→ **Assignment**: All of the data that follows should be retyped exactly, please, except the pictures.

→ **Task inputs**:
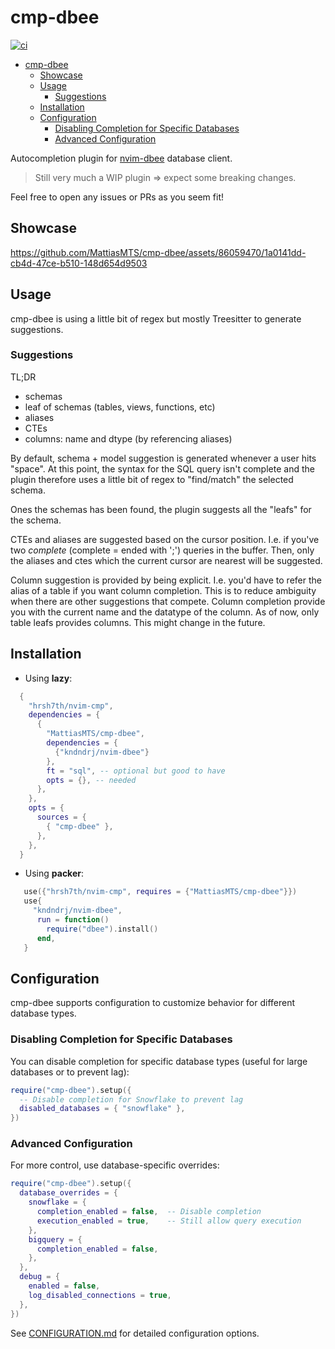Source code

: # cmp-dbee

[![ci](https://github.com/MattiasMTS/cmp-dbee/actions/workflows/ci.yml/badge.svg)](https://github.com/MattiasMTS/cmp-dbee/actions/workflows/ci.yml)

<!--toc:start-->

- [cmp-dbee](#cmp-dbee)
  - [Showcase](#showcase)
  - [Usage](#usage)
    - [Suggestions](#suggestions)
  - [Installation](#installation)
  - [Configuration](#configuration)
    - [Disabling Completion for Specific Databases](#disabling-completion-for-specific-databases)
    - [Advanced Configuration](#advanced-configuration)
  <!--toc:end-->

Autocompletion plugin for [nvim-dbee](https://github.com/kndndrj/nvim-dbee/) database client.

> Still very much a WIP plugin => expect some breaking changes.

Feel free to open any issues or PRs as you seem fit!

## Showcase

https://github.com/MattiasMTS/cmp-dbee/assets/86059470/1a0141dd-cb4d-47ce-b510-148d654d9503

## Usage

cmp-dbee is using a little bit of regex but mostly Treesitter to generate
suggestions.

### Suggestions

TL;DR

- schemas
- leaf of schemas (tables, views, functions, etc)
- aliases
- CTEs
- columns: name and dtype (by referencing aliases)

By default, schema + model suggestion is generated whenever a user hits "space".
At this point, the syntax for the SQL query isn't complete and the plugin
therefore uses a little bit of regex to "find/match" the selected schema.

Ones the schemas has been found, the plugin suggests all the "leafs"
for the schema.

CTEs and aliases are suggested based on the cursor position. I.e. if you've
two _complete_ (complete = ended with ';') queries in the buffer. Then, only
the aliases and ctes which the current cursor are nearest will be suggested.

Column suggestion is provided by being explicit. I.e. you'd have to refer the
alias of a table if you want column completion. This is to reduce ambiguity
when there are other suggestions that compete. Column completion provide you
with the current name and the datatype of the column. As of now, only table
leafs provides columns. This might change in the future.

## Installation

- Using **lazy**:

```lua
  {
    "hrsh7th/nvim-cmp",
    dependencies = {
      {
        "MattiasMTS/cmp-dbee",
        dependencies = {
          {"kndndrj/nvim-dbee"}
        },
        ft = "sql", -- optional but good to have
        opts = {}, -- needed
      },
    },
    opts = {
      sources = {
        { "cmp-dbee" },
      },
    },
  }
```

- Using **packer**:

```lua
   use({"hrsh7th/nvim-cmp", requires = {"MattiasMTS/cmp-dbee"}})
   use{
     "kndndrj/nvim-dbee",
      run = function()
        require("dbee").install()
      end,
   }
```

## Configuration

cmp-dbee supports configuration to customize behavior for different database types.

### Disabling Completion for Specific Databases

You can disable completion for specific database types (useful for large databases or to prevent lag):

```lua
require("cmp-dbee").setup({
  -- Disable completion for Snowflake to prevent lag
  disabled_databases = { "snowflake" },
})
```

### Advanced Configuration

For more control, use database-specific overrides:

```lua
require("cmp-dbee").setup({
  database_overrides = {
    snowflake = {
      completion_enabled = false,  -- Disable completion
      execution_enabled = true,    -- Still allow query execution
    },
    bigquery = {
      completion_enabled = false,
    },
  },
  debug = {
    enabled = false,
    log_disabled_connections = true,
  },
})
```

See [CONFIGURATION.md](docs/CONFIGURATION.md) for detailed configuration options.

→ **Response for this exercise**:
Source code

: # cmp-dbee

[![ci](https://github.com/MattiasMTS/cmp-dbee/actions/workflows/ci.yml/badge.svg)](https://github.com/MattiasMTS/cmp-dbee/actions/workflows/ci.yml)

<!--toc:start-->

- [cmp-dbee](#cmp-dbee)
  - [Showcase](#showcase)
  - [Usage](#usage)
    - [Suggestions](#suggestions)
  - [Installation](#installation)
  - [Configuration](#configuration)
    - [Disabling Completion for Specific Databases](#disabling-completion-for-specific-databases)
    - [Advanced Configuration](#advanced-configuration)
  <!--toc:end-->

Autocompletion plugin for [nvim-dbee](https://github.com/kndndrj/nvim-dbee/) database client.

> Still very much a WIP plugin => expect some breaking changes.

Feel free to open any issues or PRs as you seem fit!

## Showcase

https://github.com/MattiasMTS/cmp-dbee/assets/86059470/1a0141dd-cb4d-47ce-b510-148d654d9503

## Usage

cmp-dbee is using a little bit of regex but mostly Treesitter to generate
suggestions.

### Suggestions

TL;DR

- schemas
- leaf of schemas (tables, views, functions, etc)
- aliases
- CTEs
- columns: name and dtype (by referencing aliases)

By default, schema + model suggestion is generated whenever a user hits "space".
At this point, the syntax for the SQL query isn't complete and the plugin
therefore uses a little bit of regex to "find/match" the selected schema.

Ones the schemas has been found, the plugin suggests all the "leafs"
for the schema.

CTEs and aliases are suggested based on the cursor position. I.e. if you've
two _complete_ (complete = ended with ';') queries in the buffer. Then, only
the aliases and ctes which the current cursor are nearest will be suggested.

Column suggestion is provided by being explicit. I.e. you'd have to refer the
alias of a table if you want column completion. This is to reduce ambiguity
when there are other suggestions that compete. Column completion provide you
with the current name and the datatype of the column. As of now, only table
leafs provides columns. This might change in the future.

## Installation

- Using **lazy**:

```lua
  {
    "hrsh7th/nvim-cmp",
    dependencies = {
      {
        "MattiasMTS/cmp-dbee",
        dependencies = {
          {"kndndrj/nvim-dbee"}
        },
        ft = "sql", -- optional but good to have
        opts = {}, -- needed
      },
    },
    opts = {
      sources = {
        { "cmp-dbee" },
      },
    },
  }
```

- Using **packer**:

```lua
   use({"hrsh7th/nvim-cmp", requires = {"MattiasMTS/cmp-dbee"}})
   use{
     "kndndrj/nvim-dbee",
      run = function()
        require("dbee").install()
      end,
   }
```

## Configuration

cmp-dbee supports configuration to customize behavior for different database types.

### Disabling Completion for Specific Databases

You can disable completion for specific database types (useful for large databases or to prevent lag):

```lua
require("cmp-dbee").setup({
  -- Disable completion for Snowflake to prevent lag
  disabled_databases = { "snowflake" },
})
```

### Advanced Configuration

For more control, use database-specific overrides:

```lua
require("cmp-dbee").setup({
  database_overrides = {
    snowflake = {
      completion_enabled = false,  -- Disable completion
      execution_enabled = true,    -- Still allow query execution
    },
    bigquery = {
      completion_enabled = false,
    },
  },
  debug = {
    enabled = false,
    log_disabled_connections = true,
  },
})
```

See [CONFIGURATION.md](docs/CONFIGURATION.md) for detailed configuration options.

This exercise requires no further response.